[[ Data section open ]]
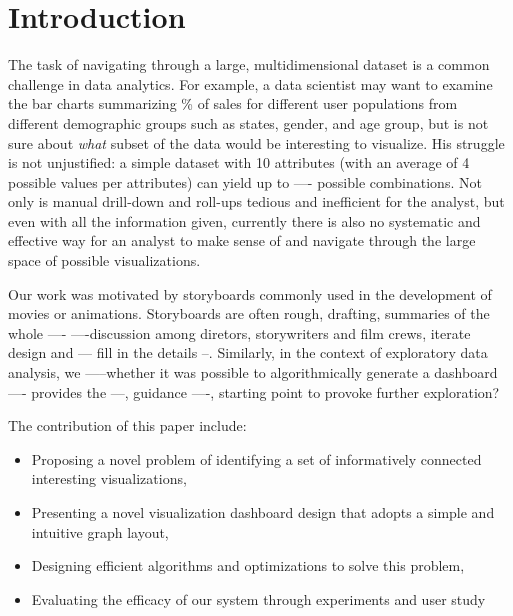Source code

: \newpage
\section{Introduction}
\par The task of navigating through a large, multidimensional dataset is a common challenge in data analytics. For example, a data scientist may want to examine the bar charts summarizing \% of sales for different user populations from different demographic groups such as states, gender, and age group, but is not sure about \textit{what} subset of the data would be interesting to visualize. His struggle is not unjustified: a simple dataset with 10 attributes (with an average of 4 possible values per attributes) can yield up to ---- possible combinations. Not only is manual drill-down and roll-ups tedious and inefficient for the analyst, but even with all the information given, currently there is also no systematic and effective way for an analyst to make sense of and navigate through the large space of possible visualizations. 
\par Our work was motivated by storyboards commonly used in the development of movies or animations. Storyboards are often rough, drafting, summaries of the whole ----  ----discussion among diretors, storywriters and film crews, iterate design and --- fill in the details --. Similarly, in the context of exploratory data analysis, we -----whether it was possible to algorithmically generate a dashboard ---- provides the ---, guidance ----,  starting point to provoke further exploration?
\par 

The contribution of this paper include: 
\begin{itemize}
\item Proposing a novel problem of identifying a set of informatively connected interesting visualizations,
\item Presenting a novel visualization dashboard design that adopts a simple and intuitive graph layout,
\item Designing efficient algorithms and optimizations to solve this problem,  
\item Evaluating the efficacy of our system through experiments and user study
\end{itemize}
[[ Data section closed ]]
[[ Data section open ]]
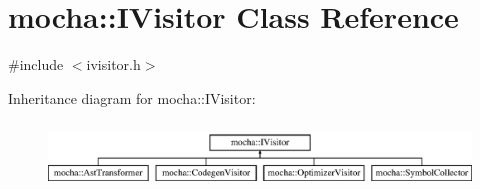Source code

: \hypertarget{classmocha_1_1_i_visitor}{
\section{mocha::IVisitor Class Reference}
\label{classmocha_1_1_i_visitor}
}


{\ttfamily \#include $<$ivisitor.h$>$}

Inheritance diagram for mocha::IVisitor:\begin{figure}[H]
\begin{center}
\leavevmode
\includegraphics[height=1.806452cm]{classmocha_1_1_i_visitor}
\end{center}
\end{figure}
[[ Data section closed ]]
### Work to complete
Copy down each line in the entries that has the word "begin".

### Answer for this exercise
\begin{itemize}
Inheritance diagram for mocha::IVisitor:\begin{figure}[H]
\begin{center}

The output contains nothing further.